◆ **Required action**: Please filter the data below down to the lines holding the string "effects".

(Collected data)

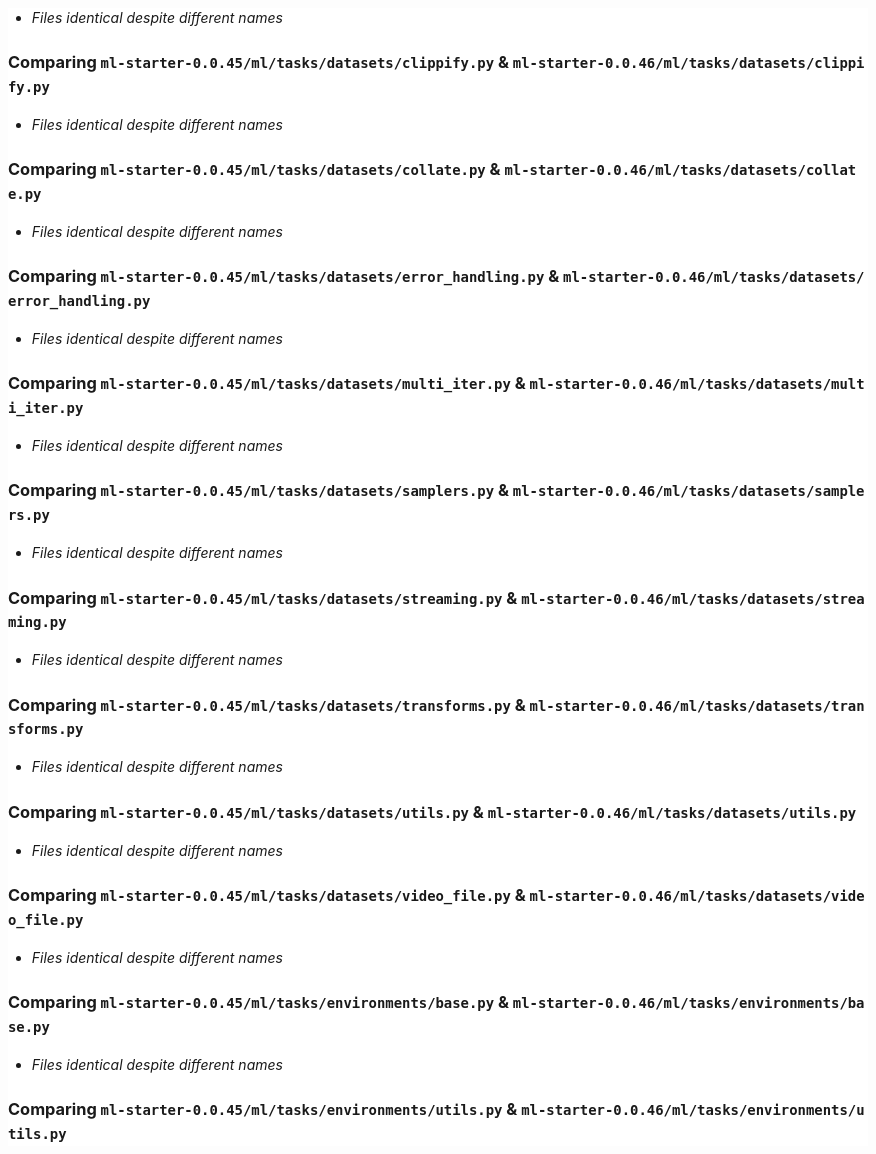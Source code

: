  * *Files identical despite different names*

### Comparing `ml-starter-0.0.45/ml/tasks/datasets/clippify.py` & `ml-starter-0.0.46/ml/tasks/datasets/clippify.py`

 * *Files identical despite different names*

### Comparing `ml-starter-0.0.45/ml/tasks/datasets/collate.py` & `ml-starter-0.0.46/ml/tasks/datasets/collate.py`

 * *Files identical despite different names*

### Comparing `ml-starter-0.0.45/ml/tasks/datasets/error_handling.py` & `ml-starter-0.0.46/ml/tasks/datasets/error_handling.py`

 * *Files identical despite different names*

### Comparing `ml-starter-0.0.45/ml/tasks/datasets/multi_iter.py` & `ml-starter-0.0.46/ml/tasks/datasets/multi_iter.py`

 * *Files identical despite different names*

### Comparing `ml-starter-0.0.45/ml/tasks/datasets/samplers.py` & `ml-starter-0.0.46/ml/tasks/datasets/samplers.py`

 * *Files identical despite different names*

### Comparing `ml-starter-0.0.45/ml/tasks/datasets/streaming.py` & `ml-starter-0.0.46/ml/tasks/datasets/streaming.py`

 * *Files identical despite different names*

### Comparing `ml-starter-0.0.45/ml/tasks/datasets/transforms.py` & `ml-starter-0.0.46/ml/tasks/datasets/transforms.py`

 * *Files identical despite different names*

### Comparing `ml-starter-0.0.45/ml/tasks/datasets/utils.py` & `ml-starter-0.0.46/ml/tasks/datasets/utils.py`

 * *Files identical despite different names*

### Comparing `ml-starter-0.0.45/ml/tasks/datasets/video_file.py` & `ml-starter-0.0.46/ml/tasks/datasets/video_file.py`

 * *Files identical despite different names*

### Comparing `ml-starter-0.0.45/ml/tasks/environments/base.py` & `ml-starter-0.0.46/ml/tasks/environments/base.py`

 * *Files identical despite different names*

### Comparing `ml-starter-0.0.45/ml/tasks/environments/utils.py` & `ml-starter-0.0.46/ml/tasks/environments/utils.py`
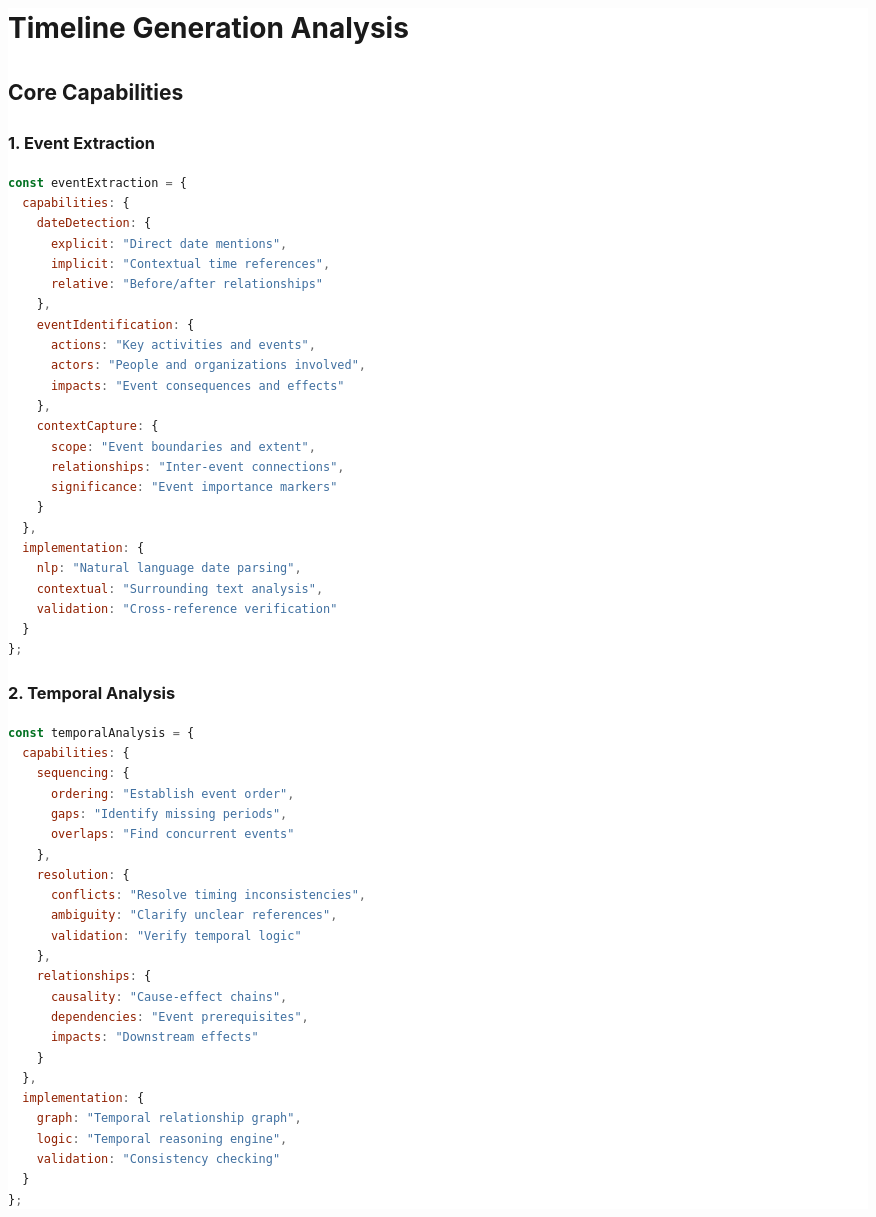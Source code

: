 # Timeline Generation Analysis

## Core Capabilities

### 1. Event Extraction
```javascript
const eventExtraction = {
  capabilities: {
    dateDetection: {
      explicit: "Direct date mentions",
      implicit: "Contextual time references",
      relative: "Before/after relationships"
    },
    eventIdentification: {
      actions: "Key activities and events",
      actors: "People and organizations involved",
      impacts: "Event consequences and effects"
    },
    contextCapture: {
      scope: "Event boundaries and extent",
      relationships: "Inter-event connections",
      significance: "Event importance markers"
    }
  },
  implementation: {
    nlp: "Natural language date parsing",
    contextual: "Surrounding text analysis",
    validation: "Cross-reference verification"
  }
};
```

### 2. Temporal Analysis
```javascript
const temporalAnalysis = {
  capabilities: {
    sequencing: {
      ordering: "Establish event order",
      gaps: "Identify missing periods",
      overlaps: "Find concurrent events"
    },
    resolution: {
      conflicts: "Resolve timing inconsistencies",
      ambiguity: "Clarify unclear references",
      validation: "Verify temporal logic"
    },
    relationships: {
      causality: "Cause-effect chains",
      dependencies: "Event prerequisites",
      impacts: "Downstream effects"
    }
  },
  implementation: {
    graph: "Temporal relationship graph",
    logic: "Temporal reasoning engine",
    validation: "Consistency checking"
  }
};
```
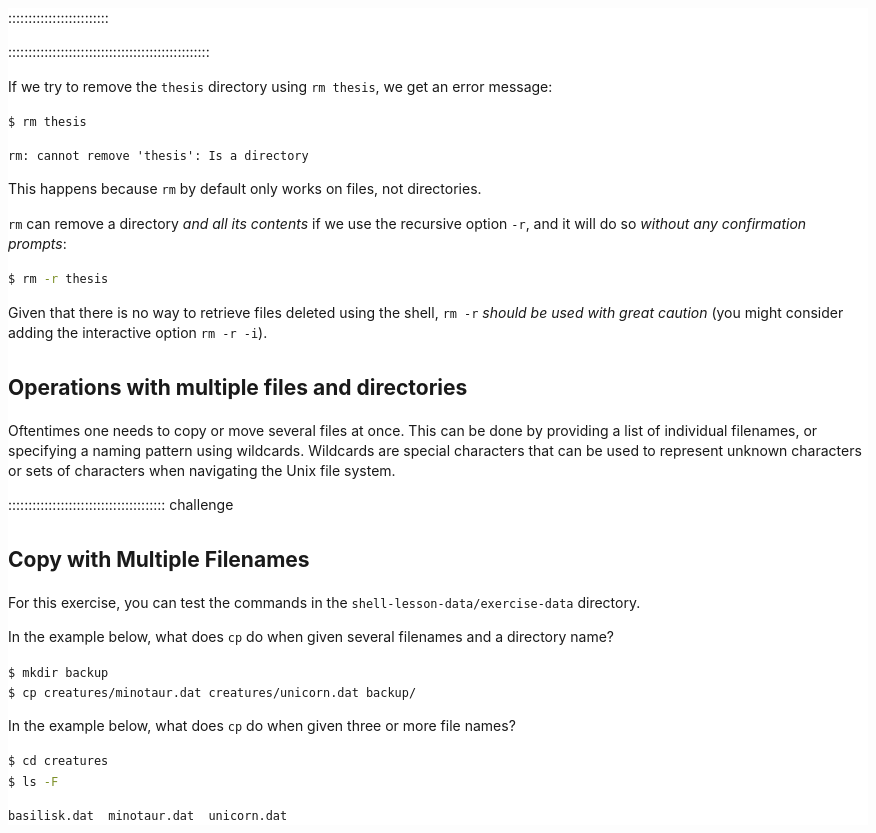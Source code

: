 :::::::::::::::::::::::::

::::::::::::::::::::::::::::::::::::::::::::::::::

If we try to remove the `thesis` directory using `rm thesis`,
we get an error message:

```bash
$ rm thesis
```

```error
rm: cannot remove 'thesis': Is a directory
```

This happens because `rm` by default only works on files, not directories.

`rm` can remove a directory *and all its contents* if we use the
recursive option `-r`, and it will do so *without any confirmation prompts*:

```bash
$ rm -r thesis
```

Given that there is no way to retrieve files deleted using the shell,
`rm -r` *should be used with great caution*
(you might consider adding the interactive option `rm -r -i`).

## Operations with multiple files and directories

Oftentimes one needs to copy or move several files at once.
This can be done by providing a list of individual filenames,
or specifying a naming pattern using wildcards. Wildcards are
special characters that can be used to represent unknown characters
or sets of characters when navigating the Unix file system.

:::::::::::::::::::::::::::::::::::::::  challenge

## Copy with Multiple Filenames

For this exercise, you can test the commands in the `shell-lesson-data/exercise-data` directory.

In the example below, what does `cp` do when given several filenames and a directory name?

```bash
$ mkdir backup
$ cp creatures/minotaur.dat creatures/unicorn.dat backup/
```

In the example below, what does `cp` do when given three or more file names?

```bash
$ cd creatures
$ ls -F
```

```output
basilisk.dat  minotaur.dat  unicorn.dat
```
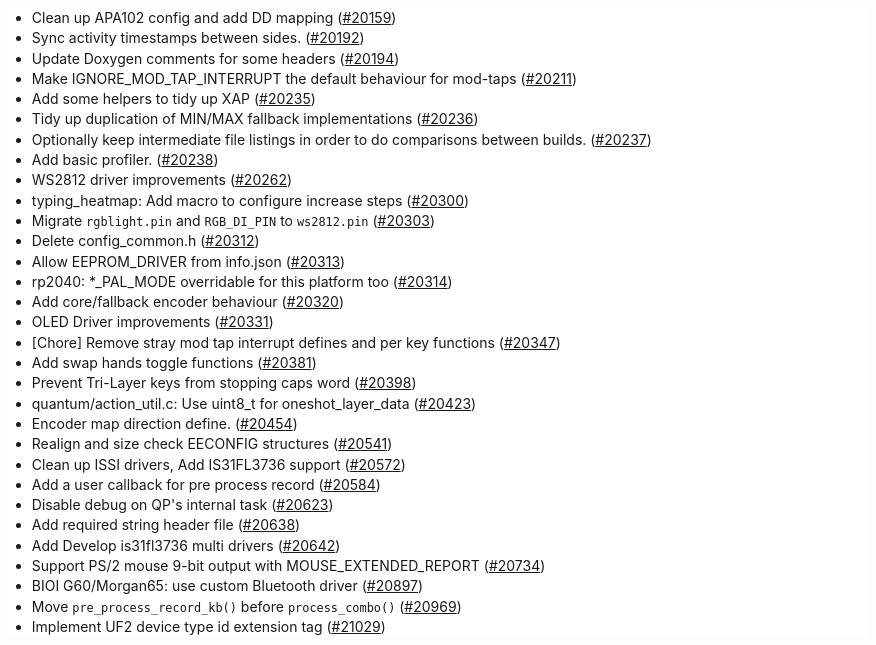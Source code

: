 * Clean up APA102 config and add DD mapping ([#20159](https://github.com/qmk/qmk_firmware/pull/20159))
* Sync activity timestamps between sides. ([#20192](https://github.com/qmk/qmk_firmware/pull/20192))
* Update Doxygen comments for some headers ([#20194](https://github.com/qmk/qmk_firmware/pull/20194))
* Make IGNORE_MOD_TAP_INTERRUPT the default behaviour for mod-taps ([#20211](https://github.com/qmk/qmk_firmware/pull/20211))
* Add some helpers to tidy up XAP ([#20235](https://github.com/qmk/qmk_firmware/pull/20235))
* Tidy up duplication of MIN/MAX fallback implementations ([#20236](https://github.com/qmk/qmk_firmware/pull/20236))
* Optionally keep intermediate file listings in order to do comparisons between builds. ([#20237](https://github.com/qmk/qmk_firmware/pull/20237))
* Add basic profiler. ([#20238](https://github.com/qmk/qmk_firmware/pull/20238))
* WS2812 driver improvements ([#20262](https://github.com/qmk/qmk_firmware/pull/20262))
* typing_heatmap: Add macro to configure increase steps ([#20300](https://github.com/qmk/qmk_firmware/pull/20300))
* Migrate `rgblight.pin` and `RGB_DI_PIN` to `ws2812.pin` ([#20303](https://github.com/qmk/qmk_firmware/pull/20303))
* Delete config_common.h ([#20312](https://github.com/qmk/qmk_firmware/pull/20312))
* Allow EEPROM_DRIVER from info.json ([#20313](https://github.com/qmk/qmk_firmware/pull/20313))
* rp2040: *_PAL_MODE overridable for this platform too ([#20314](https://github.com/qmk/qmk_firmware/pull/20314))
* Add core/fallback encoder behaviour ([#20320](https://github.com/qmk/qmk_firmware/pull/20320))
* OLED Driver improvements ([#20331](https://github.com/qmk/qmk_firmware/pull/20331))
* [Chore] Remove stray mod tap interrupt defines and per key functions ([#20347](https://github.com/qmk/qmk_firmware/pull/20347))
* Add swap hands toggle functions ([#20381](https://github.com/qmk/qmk_firmware/pull/20381))
* Prevent Tri-Layer keys from stopping caps word ([#20398](https://github.com/qmk/qmk_firmware/pull/20398))
* quantum/action_util.c: Use uint8_t for oneshot_layer_data ([#20423](https://github.com/qmk/qmk_firmware/pull/20423))
* Encoder map direction define. ([#20454](https://github.com/qmk/qmk_firmware/pull/20454))
* Realign and size check EECONFIG structures ([#20541](https://github.com/qmk/qmk_firmware/pull/20541))
* Clean up ISSI drivers, Add IS31FL3736 support ([#20572](https://github.com/qmk/qmk_firmware/pull/20572))
* Add a user callback for pre process record ([#20584](https://github.com/qmk/qmk_firmware/pull/20584))
* Disable debug on QP's internal task ([#20623](https://github.com/qmk/qmk_firmware/pull/20623))
* Add required string header file ([#20638](https://github.com/qmk/qmk_firmware/pull/20638))
* Add Develop is31fl3736 multi drivers ([#20642](https://github.com/qmk/qmk_firmware/pull/20642))
* Support PS/2 mouse 9-bit output with MOUSE_EXTENDED_REPORT ([#20734](https://github.com/qmk/qmk_firmware/pull/20734))
* BIOI G60/Morgan65: use custom Bluetooth driver ([#20897](https://github.com/qmk/qmk_firmware/pull/20897))
* Move `pre_process_record_kb()` before `process_combo()` ([#20969](https://github.com/qmk/qmk_firmware/pull/20969))
* Implement UF2 device type id extension tag ([#21029](https://github.com/qmk/qmk_firmware/pull/21029))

◆ **Result for this task**:
      impacts: "Event consequences and effects"
      impacts: "Downstream effects"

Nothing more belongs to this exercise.